The move to a pay-for-performance model from fee-for-service, which is encouraged and in part facilitated by the sponsorship of ACOs in the ACA, is premised on shifting risk to providers. But providers do not know how to manage risk – insurance companies do. Solving this problem is where the market opportunity lies, and the solution will create the new face of the healthcare industry.

When insurance companies partner with healthcare providers to help them manage risk, they can do several things. Another friend of mine, Ezekiel Emmanuel, has suggested either selling a management package to providers —the analytics, risk management, actuarial modeling and plan administration—or becoming an “integrated delivery system” themselves by buying ACOs, hospital conglomerates and physician groups.

We are already seeing examples of these models. A recent JAMA article highlighted Anthem Blue Cross joining seven Los Angeles Health systems in a managed care contract with shared risks.

I think there is also a third option: outsourcing specialty services to control costs. I will use the example of palliative care.

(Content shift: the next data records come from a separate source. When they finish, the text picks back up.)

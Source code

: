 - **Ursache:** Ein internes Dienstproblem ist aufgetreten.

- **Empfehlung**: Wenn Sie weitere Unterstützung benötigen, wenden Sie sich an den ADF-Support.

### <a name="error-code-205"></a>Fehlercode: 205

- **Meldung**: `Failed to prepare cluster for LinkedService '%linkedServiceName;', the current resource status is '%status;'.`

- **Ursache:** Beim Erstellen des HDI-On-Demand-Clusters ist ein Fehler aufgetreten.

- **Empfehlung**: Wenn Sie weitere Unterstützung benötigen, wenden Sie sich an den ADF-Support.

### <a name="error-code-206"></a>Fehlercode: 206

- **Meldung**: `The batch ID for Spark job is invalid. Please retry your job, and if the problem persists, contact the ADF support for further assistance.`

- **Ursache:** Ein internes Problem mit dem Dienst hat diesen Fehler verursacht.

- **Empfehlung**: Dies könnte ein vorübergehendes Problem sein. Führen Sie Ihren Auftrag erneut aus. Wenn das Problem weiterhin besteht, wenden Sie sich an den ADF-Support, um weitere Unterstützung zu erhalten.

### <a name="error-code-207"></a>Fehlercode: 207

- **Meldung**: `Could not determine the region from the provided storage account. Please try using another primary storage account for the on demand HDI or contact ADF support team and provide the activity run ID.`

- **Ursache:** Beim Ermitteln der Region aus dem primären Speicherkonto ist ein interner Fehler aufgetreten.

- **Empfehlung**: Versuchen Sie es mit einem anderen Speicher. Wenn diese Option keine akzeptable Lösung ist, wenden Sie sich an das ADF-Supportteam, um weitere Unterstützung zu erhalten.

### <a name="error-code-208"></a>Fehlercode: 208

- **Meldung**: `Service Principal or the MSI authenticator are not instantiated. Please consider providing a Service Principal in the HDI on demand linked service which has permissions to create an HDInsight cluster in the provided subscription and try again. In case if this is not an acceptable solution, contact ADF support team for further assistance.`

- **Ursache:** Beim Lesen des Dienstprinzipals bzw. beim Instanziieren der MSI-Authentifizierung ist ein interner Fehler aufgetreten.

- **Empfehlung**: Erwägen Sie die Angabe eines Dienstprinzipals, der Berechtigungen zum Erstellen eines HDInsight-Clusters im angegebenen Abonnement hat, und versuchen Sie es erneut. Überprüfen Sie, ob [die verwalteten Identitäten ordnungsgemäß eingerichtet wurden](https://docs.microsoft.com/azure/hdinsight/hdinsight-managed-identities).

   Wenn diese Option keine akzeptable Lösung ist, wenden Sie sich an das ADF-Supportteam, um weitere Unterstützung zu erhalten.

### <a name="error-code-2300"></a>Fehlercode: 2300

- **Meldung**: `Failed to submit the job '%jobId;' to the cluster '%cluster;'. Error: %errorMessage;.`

Care of the chronically ill and those at the end of life is an incredible drivers of cost. These patients represent the majority of the 5% that spends 50% of healthcare dollars. Managing the risk of this population and reducing their healthcare costs actually can be done effectively and while delivering high quality care.

The way to do that is with palliative care, which can focus on quality of life while managing chronic illness in the lowest cost setting possible. Currently the reimbursement model does not support these services because palliative care is more about coordination of services to a patient and her family than delivery of a specific service as traditionally defined. However, insurance companies partnered with a palliative care provider can use these specialty services to reduce costs of caring for what are traditionally their highest cost patients.

Instead of a reactive insurance model, this is a proactive model. It seeks to identify high risk patients and offer services that will keep costs down while improving their quality of life, instead of waiting for these patients to get sicker and become frequent users of the most expensive type of healthcare: inpatient hospital services.

If nothing else, the Affordable Care Act has sparked hard conversations, and we must continue having them. How do we deliver the best care to the patients that need it in the smartest, most efficient way? That is going to require the reworking of parts of the system, but providers and insurers can shape their own futures by embracing change, thinking ahead, and designing healthcare that can thrive in our new consumer driven, cost-conscious world.


Bill Frist is both a former U.S. Senate Majority Leader and nationally recognized heart and lung transplant surgeon.